Mike Holmes

Modern artist who prefers to work in the traditional style

John Rainsford

Reporter:

John Rainsford

BORN in Murroe, I have always felt at home in the countryside, and amongst the various characters that inhabit it.

After much travelling, I returned to Doon, where I now live with my family, about 15 years ago. My education began, locally, at Murroe National School, before moving on to Doon Christian Brothers School, and finally to Limerick School of Art and Design (LSAD).

Illustration was always a big part of my life growing-up.

Art materials were not very plentiful when I was small; so instead, I used to draw on the floor using cinders from the fire, in place of charcoal. I, also, drew on the road, and our concrete yard, with various coloured sandstone pebbles. Any kind of packaging at all, whether that be cartons, or wrapping paper, was always up for grabs. So, using a stub of a pencil, I would cover these with my early impressions of cows, horses and people. Indeed, when I started my primary school education, in 1965, the infant classes still used slates and chalk for writing and drawing. However, I managed to impress the teacher sufficiently that she gave me a supply of paper and colours to work with and frequently stuck them up on the wall. With recognition came responsibility, and from then on, I was expected to do well at art. In this, I was fortunate in that I had teachers who valued art, drama and music, as useful educational tools, and who recognised and encouraged talent in those fields.

Today, I work mainly using oil on canvas, although I have worked in stone, wood and metal, at various times.

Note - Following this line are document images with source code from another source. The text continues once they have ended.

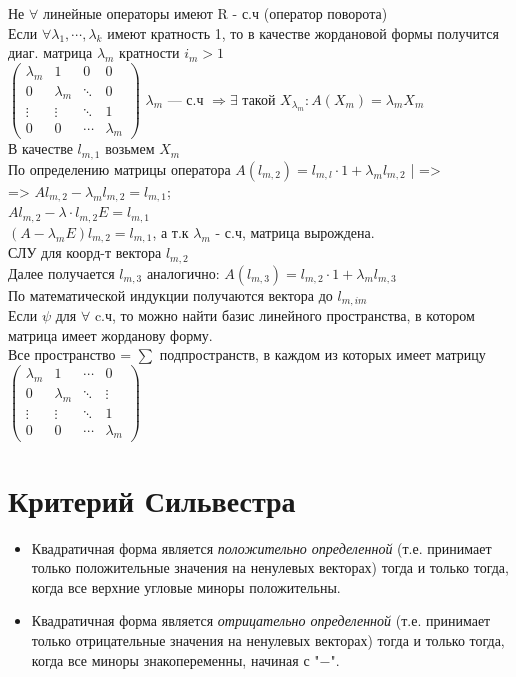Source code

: \documentclass[12pt]{article}
\begin{document}
Не \(\forall\) линейные операторы имеют R - с.ч (оператор поворота)\\
Если  \(\forall \lambda_1,\cdots,\lambda_k\) имеют кратность 1, то в качестве жордановой формы получится диаг. матрица \(\lambda_m\) кратности \(i_m > 1\) \\
$
    \begin{pmatrix}
        \lambda_m & 1         & 0      & 0         \\
        0         & \lambda_m & \ddots & 0         \\
        \vdots    & \vdots    & \ddots & 1         \\
        0         & 0         & \cdots & \lambda_m
    \end{pmatrix}$ $\lambda_m$ --- с.ч $\Rightarrow \exists$ такой $X_{\lambda_m} : A(X_m) = \lambda_mX_m$\\
В качестве $l_{m,1}$ возьмем $X_m$\\
По определению матрицы оператора $A(l_{m, 2}) = l_{m, l} \cdot 1 + \lambda_ml_{m, 2}$ | =>\\
=> $Al_{m, 2} - \lambda_ml_{m, 2} = l_{m, 1}$;\\
$Al_{m, 2} - \lambda \cdot l_{m, 2}E = l_{m, 1}$\\
$(A - \lambda_mE)l_{m, 2} = l_{m, 1}$, а т.к $\lambda_m$ - с.ч, матрица вырождена. \\
СЛУ для коорд-т вектора $l_{m, 2}$ \\
Далее получается $l_{m, 3}$ аналогично: $A(l_{m, 3}) = l_{m, 2} \cdot 1 + \lambda_ml_{m, 3}$\\
По математической индукции получаются вектора до $l_{m, im}$\\
Если $\psi$ для $\forall$ c.ч, то можно найти базис линейного пространства, в котором матрица имеет жорданову форму.\\
Все пространство = $\sum$ подпространств, в каждом из которых имеет матрицу
$
    \begin{pmatrix}
        \lambda_m & 1         & \cdots & 0         \\
        0         & \lambda_m & \ddots & \vdots    \\
        \vdots    & \vdots    & \ddots & 1         \\
        0         & 0         & \cdots & \lambda_m
    \end{pmatrix}
$

\section{Критерий Сильвестра}
\begin{itemize}
    \item Квадратичная форма является
          \textit{положительно определенной} (т.е.
          принимает только положительные значения
          на ненулевых векторах) тогда и только тогда,
          когда все верхние угловые миноры положительны.
    \item Квадратичная форма является
          \textit{отрицательно определенной} (т.е.
          принимает только отрицательные значения
          на ненулевых векторах) тогда и только тогда,
          когда все миноры знакопеременны, начиная с "$-$".
\end{itemize}
\end{document}

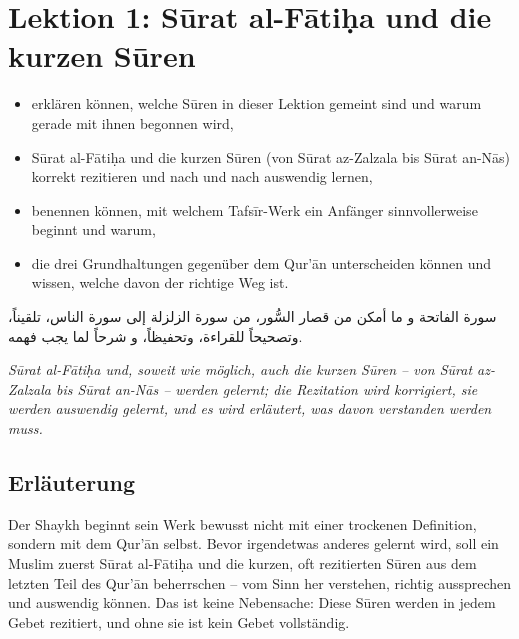 
\section*{Lektion 1: Sūrat al-Fātiḥa und die kurzen Sūren}

\begin{lernziele}
\begin{itemize}[leftmargin=1.4em]
  \item erklären können, welche Sūren in dieser Lektion gemeint sind und warum gerade mit
        ihnen begonnen wird,
  \item Sūrat al-Fātiḥa und die kurzen Sūren (von Sūrat az-Zalzala bis Sūrat an-Nās) korrekt
        rezitieren und nach und nach auswendig lernen,
  \item benennen können, mit welchem Tafsīr-Werk ein Anfänger sinnvollerweise beginnt und
        warum,
  \item die drei Grundhaltungen gegenüber dem Qur’ān unterscheiden können und wissen,
        welche davon der richtige Weg ist.
\end{itemize}
\end{lernziele}

\begin{shaykhsagt}
{\arabicfont\begin{Arabic}
سورة الفاتحة و ما أمكن من قصار السُّور، من سورة الزلزلة إلى سورة الناس، تلقيناً، وتصحيحاً
للقراءة، وتحفيظاً، و شرحاً لما يجب فهمه.
\end{Arabic}}

\vspace{2mm}
\emph{Sūrat al-Fātiḥa und, soweit wie möglich, auch die kurzen Sūren – von Sūrat az-Zalzala bis
Sūrat an-Nās – werden gelernt; die Rezitation wird korrigiert, sie werden auswendig gelernt, und
es wird erläutert, was davon verstanden werden muss.}
\end{shaykhsagt}

\subsection*{Erläuterung}

Der Shaykh  beginnt sein Werk bewusst nicht mit einer trockenen Definition, sondern
mit dem Qur’ān selbst. Bevor irgendetwas anderes gelernt wird, soll ein Muslim zuerst
Sūrat al-Fātiḥa und die kurzen, oft rezitierten Sūren aus dem letzten Teil des Qur’ān beherrschen
– vom Sinn her verstehen, richtig aussprechen und auswendig können. Das ist keine Nebensache:
Diese Sūren werden in jedem Gebet rezitiert, und ohne sie ist kein Gebet vollständig.

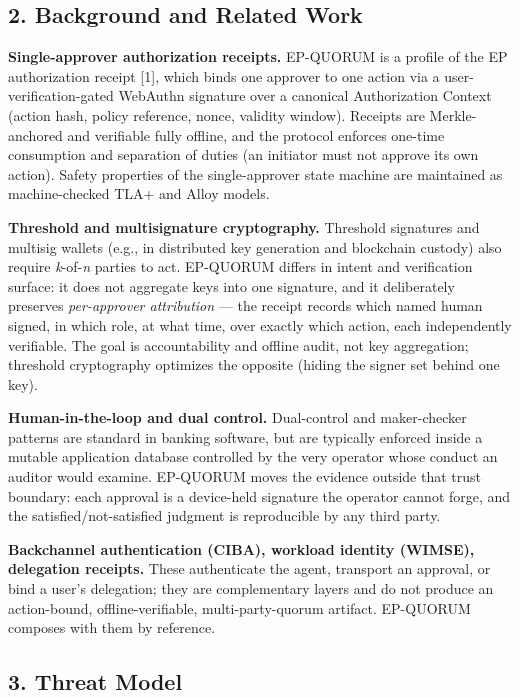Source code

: \documentclass[
  11pt,
]{article}
\begin{document}
\subsection{2. Background and Related
Work}\label{background-and-related-work}

\textbf{Single-approver authorization receipts.} EP-QUORUM is a profile
of the EP authorization receipt {[}1{]}, which binds one approver to one
action via a user-verification-gated WebAuthn signature over a canonical
Authorization Context (action hash, policy reference, nonce, validity
window). Receipts are Merkle-anchored and verifiable fully offline, and
the protocol enforces one-time consumption and separation of duties (an
initiator must not approve its own action). Safety properties of the
single-approver state machine are maintained as machine-checked TLA+ and
Alloy models.

\textbf{Threshold and multisignature cryptography.} Threshold signatures
and multisig wallets (e.g., in distributed key generation and blockchain
custody) also require \emph{k}-of-\emph{n} parties to act. EP-QUORUM
differs in intent and verification surface: it does not aggregate keys
into one signature, and it deliberately preserves \emph{per-approver
attribution} --- the receipt records which named human signed, in which
role, at what time, over exactly which action, each independently
verifiable. The goal is accountability and offline audit, not key
aggregation; threshold cryptography optimizes the opposite (hiding the
signer set behind one key).

\textbf{Human-in-the-loop and dual control.} Dual-control and
maker-checker patterns are standard in banking software, but are
typically enforced inside a mutable application database controlled by
the very operator whose conduct an auditor would examine. EP-QUORUM
moves the evidence outside that trust boundary: each approval is a
device-held signature the operator cannot forge, and the
satisfied/not-satisfied judgment is reproducible by any third party.

\textbf{Backchannel authentication (CIBA), workload identity (WIMSE),
delegation receipts.} These authenticate the agent, transport an
approval, or bind a user's delegation; they are complementary layers and
do not produce an action-bound, offline-verifiable, multi-party-quorum
artifact. EP-QUORUM composes with them by reference.

\subsection{3. Threat Model}\label{threat-model}
\end{document}
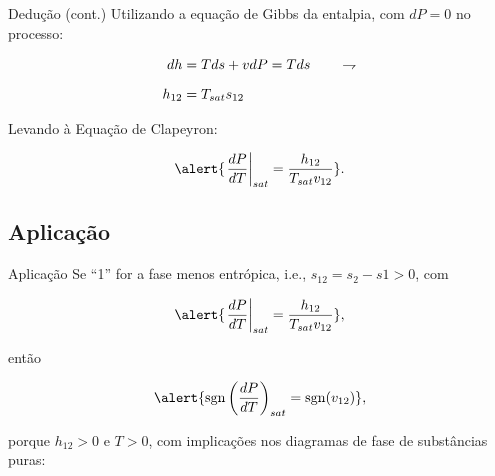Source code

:    \begin{frame}{Dedução (cont.)}\vspace*{-1em}
        Utilizando a equação de Gibbs da entalpia, com \alert{$dP=0$} no processo:

        \begin{align*}
            dh &= Tds + vdP = Tds
            \qquad\rightharpoondown\\[\medskipamount]
            h_{12} &= T_{sat}s_{12}
        \end{align*}

        Levando à \alert{Equação de Clapeyron}:

        \begin{equation*}
            \alert{
                \left.\frac{dP}{dT}\right|_{sat} =
                \frac{h_{12}}{T_{sat}v_{12}}
            }.
        \end{equation*}
    \end{frame}

\subsection{Aplicação}

    \begin{frame}{Aplicação}\vspace*{-1em}
        Se ``\alert{1}'' for a fase \alert{menos entrópica}, i.e., \alert{$s_{12} = s_2 - s1 >
        0$}, com

        \begin{equation*}
            \alert{
                \left.\frac{dP}{dT}\right|_{sat} =
                \frac{h_{12}}{T_{sat}v_{12}}
            },
        \end{equation*}

        então

        \begin{equation*}
            \alert{
                \operatorname{sgn}\left(\frac{dP}{dT}\right)_{sat} =
                \operatorname{sgn}(v_{12})
            },
        \end{equation*}\vspace*\medskipamount

        porque \alert{$h_{12} > 0$} e \alert{$T > 0$}, com implicações nos \alert{diagramas de
        fase} de substâncias puras:

    \end{frame}

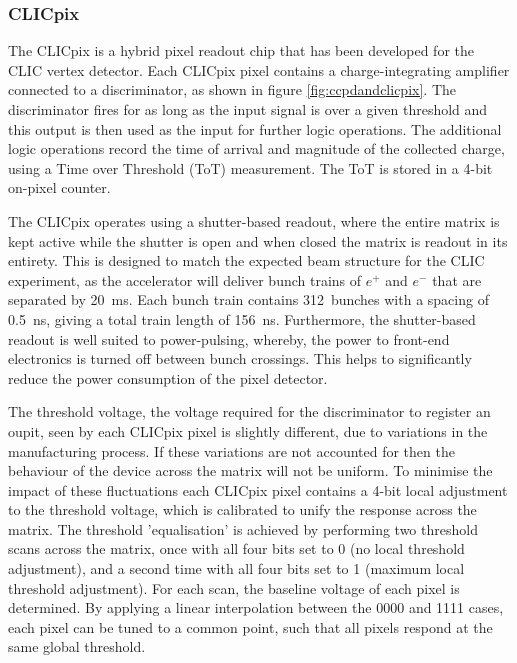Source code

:
\subsubsection{CLICpix}

The CLICpix is a hybrid pixel readout chip that has been developed for the CLIC vertex detector.  Each CLICpix pixel contains a charge-integrating amplifier connected to a discriminator, as shown in figure \ref{fig:ccpdandclicpix}.  The discriminator fires for as long as the input signal is over a given threshold and this output is then used as the input for further logic operations.  The additional logic operations record the time of arrival and magnitude of the collected charge, using a Time over Threshold (ToT) measurement.  The ToT is stored in a 4-bit on-pixel counter.  

The CLICpix operates using a shutter-based readout, where the entire matrix is kept active while the shutter is open and when closed the matrix is readout in its entirety.  This is designed to match the expected beam structure for the CLIC experiment, as the accelerator will deliver bunch trains of $e^{+}$ and $e^{-}$ that are separated by 20~ms.  Each bunch train contains 312~bunches with a spacing of 0.5~ns, giving a total train length of 156~ns.  Furthermore, the shutter-based readout is well suited to power-pulsing, whereby, the power to front-end electronics is turned off between bunch crossings.  This helps to significantly reduce the power consumption of the pixel detector.

The threshold voltage, the voltage required for the discriminator to register an oupit, seen by each CLICpix pixel is slightly different, due to variations in the manufacturing process.  If these variations are not accounted for then the behaviour of the device across the matrix will not be uniform.  To minimise the impact of these fluctuations each CLICpix pixel contains a 4-bit local adjustment to the threshold voltage, which is calibrated to unify the response across the matrix.  The threshold 'equalisation' is achieved by performing two threshold scans across the matrix, once with all four bits set to 0 (no local threshold adjustment), and a second time with all four bits set to 1 (maximum local threshold adjustment).  For each scan, the baseline voltage of each pixel is determined. By applying a linear interpolation between the 0000 and 1111 cases, each pixel can be tuned to a common point, such that all pixels respond at the same global threshold.

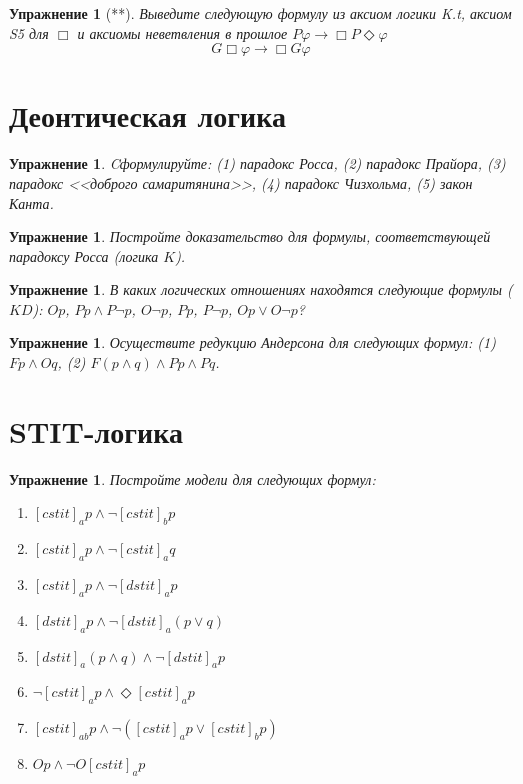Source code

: \documentclass[11pt]{article}
\newtheorem{exercise}[theorem]{Упражнение}
\begin{document}
\begin{exercise}[**] Выведите следующую формулу из аксиом логики K.t, аксиом S5 для $\Box$ и аксиомы неветвления в прошлое $P \varphi \to \Box P \Diamond \varphi$
$$G \Box \varphi \to \Box G \varphi$$

\end{exercise}

\section{Деонтическая логика}
\begin{exercise} Cформулируйте:
(1) парадокс Росса,
(2) парадокс Прайора,
(3) парадокс <<доброго самаритянина>>,
(4) парадокс Чизхольма,
(5) закон Канта.
\end{exercise}

\begin{exercise} Постройте доказательство для формулы, соответствующей парадоксу Росса (логика $K$).
\end{exercise}

\begin{exercise} В каких логических отношениях находятся следующие формулы ($KD$): $Op$, $Pp \wedge P \neg p $, $O \neg p$, $Pp$, $P \neg p$, $Op \vee O \neg p$?
\end{exercise}

\begin{exercise} Осуществите редукцию Андерсона для следующих формул: (1) $Fp \wedge O q$, (2) $F (p \wedge q) \wedge Pp \wedge Pq$.	
\end{exercise}

\section{STIT-логика}
\begin{exercise} Постройте модели для следующих формул:
\begin{enumerate}
	\item $[cstit]_a p \wedge \neg [cstit]_b p$
	\item $[cstit]_a p \wedge \neg [cstit]_a q$
	\item $[cstit]_a p \wedge \neg [dstit]_a p$
	\item $[dstit]_a p \wedge \neg [dstit]_a (p \vee q)$
    \item $[dstit]_a (p \wedge q) \wedge \neg [dstit]_a p$
	\item $\neg [cstit]_a p \wedge \Diamond [cstit]_a p $
    \item $[cstit]_{ab} p \wedge \neg ([cstit]_a p \vee [cstit]_b p) $
    \item $Op \wedge \neg O [cstit]_a p $
\end{enumerate}

\end{exercise}
\end{document}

Purely in practical terms oil paint is very versatile and convenient, and, in my more recent work, I have tried to capture some of the imagery, and to convey some of the atmosphere, of the countryside. Although, this is where I now live, I, also, like to recall those places that I have been to in the past. Indeed, this was the theme of a recent exhibition I had with Myra O’Reilly, in the old Methodist Hall (now called Central Building One), on O’Connell St. In a collection of landscapes, street scenes and interiors, I attempted to portray the calm and colour of the countryside through its seasonal changes. In all this, a distinction is drawn between the claustrophobia of narrow lanes, and tall buildings, the harsh reflections from angular masonry, glass and the flow of people that give towns their character and vitality. As with all my recent work, I am attempting to recall and record something of my recent experiences. My style might be described as being somewhat literal, with the themes, also, being influenced by the environment and current events.

It has been rightly said that language communicates ideas, while art communicates feelings.

Drawing and painting were always a means of expressing myself honestly and confidently. This process was assisted by an introduction I had, (aged nine or ten), to Benedict Tutty O.S.B. via my school teacher Maureen Fitzgerald. He was a talented sculptor, who also found time to hold informal classes, at his studio in Glenstal Abbey, for those with artistic ambitions. It was an unforgettable opportunity to observe a skilled artist, using a fascinating array of tools, to produce masterful works in metal ceramics and wood. Br. Benedict introduced me to printing, enamelling, pastels and repoussé, and placed a huge emphasis on drawing as an exercise in observation and as a means of exploring visual ideas. So from an early age I saw both the wonder and the reality of working as an artist. I, also, realised that understanding materials, techniques and processes, was just as important an ingredient in producing works of art, as talent.

My work is mainly sold through exhibitions.

As well as being an opportunity to sell, exhibitions are, also, a great social occasion, allowing you to meet friends and fellow artists, alike. In this convivial atmosphere one can discuss ideas and plans. I work from home, so I also feel it necessary, to put my work on show, now and then, so it can be seen, admired and criticised. Of course, sales are always welcome, both to the ego as well as to the pocket, but I would not measure the success of an exhibition purely on sales alone. My own philosophy is that, ‘you are what you do, and you do what you can’. One’s talent, or skill, can lead in various directions depending on the challenges and opportunities encountered in everyday life. I can only encourage others to look afresh at art. It is a fantastic means of expression and communication. Indeed, it is as instinctive to draw paint and sculpt, as it is to sing or dance.

The works of established artists continue to be bought and sold as investment commodities, and for the prestige of corporations and individuals.

However, many of those who purchased works of art for their own personal taste, and gratification, can no longer afford to do so in the current economic climate. While, profit or gain, may not be the primary motive of all artists, it is discouraging, all the same, to find that it is difficult to make a living from one’s vocation. On the other hand developments in technology have opened-up exciting new avenues of exploration for artists. That said, while I welcome the technological innovations of our age, I continue to work in a traditional style. This is because I enjoy physical contact with materials like charcoal and graphite, pastels and the ever versatile oil paint. The latter, in particular, can be used to sketch quickly outdoors, by applying it thickly with a palette knife, or alternatively through the meticulous processes of using glazes in a studio!